Introduction

Cardiovascular diseases (CVD) are multifactorial, and healthy lifestyle choices can largely reduce the risk of developing CVD1,2. Well-known CVD risk factors include elevated blood pressure, hyperglycemia, dyslipidemia, as well as overweight and obesity3. However, more information on risk factors that characterize specific patient subgroups is needed to improve individualized primary and secondary prevention of CVDs4,5. Amino acids (AAs) play a key role in metabolic pathways6. They are involved in energy production and regulation, acting as signaling molecules influencing insulin sensitivity, lipid metabolism, and inflammation7,8,9,10. All these processes are linked to cardiometabolic risk factors such as obesity, hypertension and type 2 diabetes (T2D)11,12. The nuclear factor-κB (NF-κB) signaling pathway regulates immune responses and inflammatory processes13. Dysregulation of this pathway has been documented in chronic diseases, including type 1 diabetes (T1D)13,14. In a mouse model, diabetes during pregnancy has been shown to cause dysregulation of NF-κB in the mouse embryos15.

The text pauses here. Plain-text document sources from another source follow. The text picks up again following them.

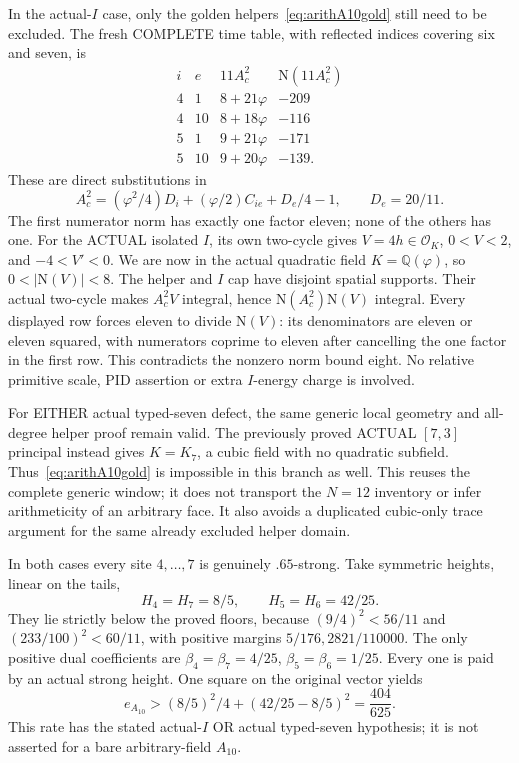 \documentclass[11pt]{article}
\begin{document}
In the actual-\(I\) case, only the golden
helpers~\eqref{eq:arithA10gold} still need
to be excluded.
The fresh COMPLETE time table, with reflected
indices covering six and seven, is
\[
 \begin{array}{c|c|c|r}
 i&e&11A_c^2&\mathrm N(11A_c^2)\\ \hline
 4&1&8+21\varphi&-209\\
 4&10&8+18\varphi&-116\\
 5&1&9+21\varphi&-171\\
 5&10&9+20\varphi&-139 .
 \end{array}
\]
These are direct substitutions in
\[
 A_c^2=(\varphi^2/4)D_i+(\varphi/2)C_{ie}+D_e/4-1,
                        \qquad D_e=20/11 .
\]
The first numerator norm has exactly one
factor eleven; none of the others has one.
For the ACTUAL isolated \(I\), its own
two-cycle gives \(V=4h\in\mathcal O_K\),
\(0<V<2\), and \(-4<V'<0\).
We are now in the actual quadratic field
\(K=\mathbb Q(\varphi)\), so
\(0<|\mathrm N(V)|<8\).
The helper and \(I\) cap have disjoint
spatial supports.
Their actual two-cycle makes \(A_c^2V\)
integral, hence
\(\mathrm N(A_c^2)\mathrm N(V)\) integral.
Every displayed row forces eleven to divide
\(\mathrm N(V)\): its denominators are
eleven or eleven squared, with numerators
coprime to eleven after cancelling the one
factor in the first row.
This contradicts the nonzero norm bound eight.
No relative primitive scale, PID assertion
or extra \(I\)-energy charge is involved.

For EITHER actual typed-seven defect, the
same generic local geometry and all-degree
helper proof remain valid.
The previously proved ACTUAL \([7,3]\)
principal instead gives \(K=K_7\), a cubic
field with no quadratic subfield.
Thus~\eqref{eq:arithA10gold} is impossible
in this branch as well.
This reuses the complete generic window;
it does not transport the \(N=12\) inventory
or infer arithmeticity of an arbitrary face.
It also avoids a duplicated cubic-only
trace argument for the same already excluded
helper domain.

In both cases every site \(4,\ldots,7\)
is genuinely \(.65\)-strong.
Take symmetric heights, linear on the tails,
\[
                  H_4=H_7=8/5,\qquad H_5=H_6=42/25 .
\]
They lie strictly below the proved floors,
because \((9/4)^2<56/11\) and
\((233/100)^2<60/11\), with positive
margins \(5/176,2821/110000\).
The only positive dual coefficients are
\(\beta_4=\beta_7=4/25\),
\(\beta_5=\beta_6=1/25\).
Every one is paid by an actual strong height.
One square on the original vector yields
\[
                       e_{A_{10}}>
                   (8/5)^2/4+(42/25-8/5)^2
                   ={\frac{404}{625}}.
\tag{A10rate}\label{eq:arithA10conditionalrate}
\]
This rate has the stated actual-\(I\) OR
actual typed-seven hypothesis; it is not
asserted for a bare arbitrary-field \(A_{10}\).
\end{document}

Nuclear magnetic resonance (NMR) is a spectroscopic technique used in metabolomics to identify metabolites, such as circulating lipids and AAs, on a larger scale16. Alterations in metabolic pathways can be detected and can be used to predict disease risk and potentially to guide therapy17,18,19. Elevated circulating levels of branched-chain amino acids (BCAAs) have been reported to be associated with obesity-related conditions such as insulin resistance, T2D, and CVD20,21,22,23. Five BCAAs and aromatic amino acids (AAAs), namely isoleucine, leucine, valine, tyrosine, and phenylalanine have shown highly significant associations with future development of T2D19. BCAAs are associated with obesity during childhood and adolescence and predict insulin resistance in this age group24. A Finnish study showed that circulating leucine and isoleucine levels are related to triglyceride levels in young women25. BCAAs regulate protein synthesis, cell growth, and autophagy, as well as insulin secretion through mammalian target of rapamycin (mTOR) activation26,27,28. Overstimulation of mTOR causes insulin resistance29. High concentrations of BCAAs have also been associated with increased production of reactive oxygen species and mitochondrial dysfunction, contributing to oxidative stress and inflammation9.

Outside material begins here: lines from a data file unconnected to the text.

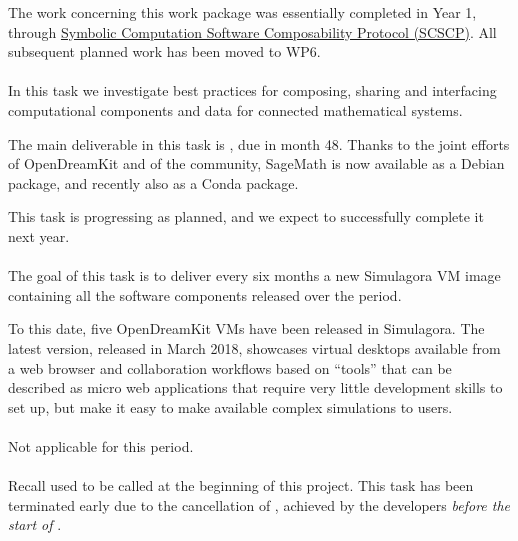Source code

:   The work concerning this work package was essentially completed in
  Year 1, through
  \href{http://www.symbolic-computing.org/science/index.php/SCSCP}{Symbolic
    Computation Software Composability Protocol (SCSCP)}. All
  subsequent planned work has been moved to WP6.

  
  \paragraph{}
  \label{component-architecture@mod-packaging}
  In this task we investigate best practices for composing, sharing
  and interfacing computational components and data for connected
  mathematical systems.

  The main deliverable in this task is
  , due in month
  48. Thanks to the joint efforts of OpenDreamKit and of the
  community, SageMath is now available as a Debian package, and
  recently also as a Conda package.

  This task is progressing as planned, and we expect to successfully
  complete it next year.

  \paragraph{}
  The goal of this task is to deliver every six months a new Simulagora
  VM image containing all the software components released over the
  period.

  To this date, five OpenDreamKit VMs have been released in
  Simulagora. The latest version, released in March 2018,
  showcases virtual desktops available from a web browser and
  collaboration workflows based on ``tools'' that can be described as
  micro web applications that require very little development skills
  to set up, but make it easy to make available complex simulations to
  users.
  
  \paragraph{}
  Not applicable for this period.

  \paragraph{}
  \label{component-architecture@extract-smc}
  Recall \cocalc used to be called \SMC at the beginning of this project.
  This task has been terminated early due to the cancellation of
  , achieved by the
  \cocalc developers \emph{before the start of \ODK}.

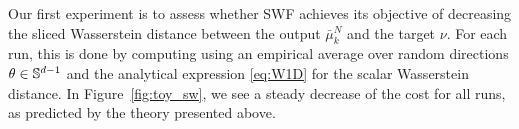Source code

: 


Our first experiment is to assess whether SWF achieves its objective of decreasing the sliced Wasserstein distance between the output $\bar{\mu}_{k}^{N}$ and the target $\nu$. For each run, this is done by computing \label{eqn:sw} using an empirical average over random directions $\theta\in\mathbb{S}^{d-1}$ and the analytical expression \eqref{eq:W1D} for the scalar Wasserstein distance. In Figure~\ref{fig:toy_sw}, we see a steady decrease of the cost for all runs, as predicted by the theory presented above.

To the best of our knowledge, no previous studies have examined circulating AA concentrations in young adult offspring of women with T1D. Offspring of women with T1D have an increased risk of diabetes and early-onset CVD30. This can be explained by fetal programming: High blood glucose levels during pregnancy can alter fetal development, leading to long-term metabolic and vascular dysfunction31,32. Exposure to hyperglycemia can impair blood vessel function, increasing the risk of hypertension and atherosclerosis33,34. Maternal diabetes can influence gene expression through epigenetic changes, predisposing the child to metabolic and cardiovascular diseases later in life35,36,37. Offspring born to women with T1D are more likely to develop impaired glucose tolerance, insulin resistance, and eventually T2D, all of which increase the risk of CVD38,39. Studies suggest that offspring of women with T1D show early signs of arterial stiffness and endothelial dysfunction, which increase long-term CVD risk40,41. In addition, T1D during pregnancy is associated with altered lipid metabolism in offspring, predisposing them to CVD42,43.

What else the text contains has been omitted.